Die ältesten archäologischen Funde von Werkstücken in denen Bohrungen hergestellt wurden sind ca. 40.000 Jahre alt. Damit zählt das Bohren nicht nur zu einem der wichtigsten Bearbeitungsverfahren, sondern auch zu den ältesten Techniken. Das damalige Herstellen von Bohrungen unterschied sich maßgeblich von dem heutigen Verfahren darin, dass es sich nach DIN 8580 um ein spanendes Verfahren mit geometrisch unbestimmter Schneide handeln würde. Dabei wurden sich die unterschiedliche Härte von Materialien zu nutze gemacht, indem eine Schleifpaste aus Sand und Lehm mit einem Stock in einer rotierenden Bewegung auf einer Stelle unter Druck gerieben wurden. Die Zunahme eines Bogens zur Erhöhung der Rotationsgeschwindigkeit und eines Fauststeins zur Lagerung des oberen Endes stellte eine erste technische Entwicklung dar. Eine weitere Möglichkeit bestand aus dem Picken mit einem hartem Werkzeug wie einem gespitzten Stein auf einer Stelle.

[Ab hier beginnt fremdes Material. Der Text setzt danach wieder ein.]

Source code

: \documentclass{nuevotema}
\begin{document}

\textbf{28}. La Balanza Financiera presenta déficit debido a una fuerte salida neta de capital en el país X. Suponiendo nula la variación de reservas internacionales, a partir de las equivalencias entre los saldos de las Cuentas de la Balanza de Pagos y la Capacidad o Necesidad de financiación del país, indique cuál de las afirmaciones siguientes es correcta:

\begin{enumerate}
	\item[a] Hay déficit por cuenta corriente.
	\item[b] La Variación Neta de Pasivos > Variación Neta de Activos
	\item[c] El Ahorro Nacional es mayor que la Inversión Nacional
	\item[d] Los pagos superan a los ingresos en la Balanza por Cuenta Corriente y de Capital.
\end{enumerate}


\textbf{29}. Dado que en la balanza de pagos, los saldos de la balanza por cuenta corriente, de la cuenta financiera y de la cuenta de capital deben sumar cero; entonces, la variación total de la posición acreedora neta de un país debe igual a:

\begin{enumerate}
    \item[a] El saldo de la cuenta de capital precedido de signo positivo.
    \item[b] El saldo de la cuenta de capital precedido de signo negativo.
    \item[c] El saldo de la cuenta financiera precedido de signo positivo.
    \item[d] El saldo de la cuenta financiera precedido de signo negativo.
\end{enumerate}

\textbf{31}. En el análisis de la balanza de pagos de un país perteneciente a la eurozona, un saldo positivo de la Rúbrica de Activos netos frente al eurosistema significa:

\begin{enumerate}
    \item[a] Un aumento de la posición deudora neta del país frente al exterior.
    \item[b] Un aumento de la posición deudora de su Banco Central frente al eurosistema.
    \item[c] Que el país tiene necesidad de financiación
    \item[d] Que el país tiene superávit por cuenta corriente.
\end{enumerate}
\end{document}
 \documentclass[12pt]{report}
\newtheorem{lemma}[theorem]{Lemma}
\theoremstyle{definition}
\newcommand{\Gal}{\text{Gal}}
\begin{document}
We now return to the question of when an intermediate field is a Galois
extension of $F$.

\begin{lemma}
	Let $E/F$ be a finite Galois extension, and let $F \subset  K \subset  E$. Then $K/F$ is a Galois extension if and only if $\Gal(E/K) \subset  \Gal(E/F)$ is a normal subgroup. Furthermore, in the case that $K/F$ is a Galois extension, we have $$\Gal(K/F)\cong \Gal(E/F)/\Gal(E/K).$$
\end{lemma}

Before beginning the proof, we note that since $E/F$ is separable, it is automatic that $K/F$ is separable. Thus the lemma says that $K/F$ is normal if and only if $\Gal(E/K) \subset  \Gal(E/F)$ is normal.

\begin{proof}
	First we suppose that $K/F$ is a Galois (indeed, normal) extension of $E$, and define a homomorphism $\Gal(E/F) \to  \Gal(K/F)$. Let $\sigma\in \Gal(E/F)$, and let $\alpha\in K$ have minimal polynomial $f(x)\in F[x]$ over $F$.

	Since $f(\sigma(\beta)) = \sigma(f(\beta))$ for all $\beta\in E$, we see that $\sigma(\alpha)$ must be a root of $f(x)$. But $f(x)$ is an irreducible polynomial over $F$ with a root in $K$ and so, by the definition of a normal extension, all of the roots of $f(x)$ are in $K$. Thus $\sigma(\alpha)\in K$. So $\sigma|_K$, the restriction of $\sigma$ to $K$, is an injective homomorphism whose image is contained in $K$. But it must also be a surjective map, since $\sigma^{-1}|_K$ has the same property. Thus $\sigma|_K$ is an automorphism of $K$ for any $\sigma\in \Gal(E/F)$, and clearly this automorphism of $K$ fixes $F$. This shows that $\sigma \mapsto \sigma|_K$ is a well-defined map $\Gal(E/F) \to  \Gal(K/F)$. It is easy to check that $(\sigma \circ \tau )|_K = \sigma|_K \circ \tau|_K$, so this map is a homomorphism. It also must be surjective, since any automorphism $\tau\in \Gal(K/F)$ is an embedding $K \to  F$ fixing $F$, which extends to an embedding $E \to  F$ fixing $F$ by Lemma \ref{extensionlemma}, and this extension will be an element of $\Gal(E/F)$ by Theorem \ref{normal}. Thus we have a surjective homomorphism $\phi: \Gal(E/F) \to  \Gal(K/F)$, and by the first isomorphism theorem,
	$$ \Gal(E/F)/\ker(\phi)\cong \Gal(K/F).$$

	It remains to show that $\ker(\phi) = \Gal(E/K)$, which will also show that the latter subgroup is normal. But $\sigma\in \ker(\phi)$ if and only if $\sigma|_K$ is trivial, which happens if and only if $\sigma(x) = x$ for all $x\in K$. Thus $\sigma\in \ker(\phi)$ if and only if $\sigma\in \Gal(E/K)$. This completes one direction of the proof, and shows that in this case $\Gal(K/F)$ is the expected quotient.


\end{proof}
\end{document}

Mit der Entdeckung des Eisens und des Härten war es möglich metallische Bohrer zu schmieden mit denen es möglich war in Holz zu bohren und auch in anderer Weise spanend abzutragen. Durch die Weiterentwicklung der Schmiedekunst war es ab dem 11. Jahrhundert möglich gehärtete Metalle zum Durchbohren von weichen Metallen wie Zinn, Kupfer und nicht-veredeltes Eisen zu verwenden. Zuvor wurden Löcher in Metalle während des Schmieden gearbeitet, wobei man sich die leicht verformbaren Eigenschaften des erhitzen Werkstückes zu Nutze machte. Bis dahin war das Bohrwerkzeug ein Einlippenbohrer welcher per Hand mit einem feststehenden Hebel geführt wurde. Die Genauigkeit dieser Bohrungen war gering und wurde seitens der Weiterentwicklung von Werkzeugmaschinen zu verbessern versucht. Die Kriegsindustrie war dabei ausschlaggebend und führende Kraft in der Entwicklung. Durch Schusswaffen wie zunächst Kanonen und im späteren Verlauf Musketen und Handfeuerwaffen wurden präzisere Bohrungen notwendig.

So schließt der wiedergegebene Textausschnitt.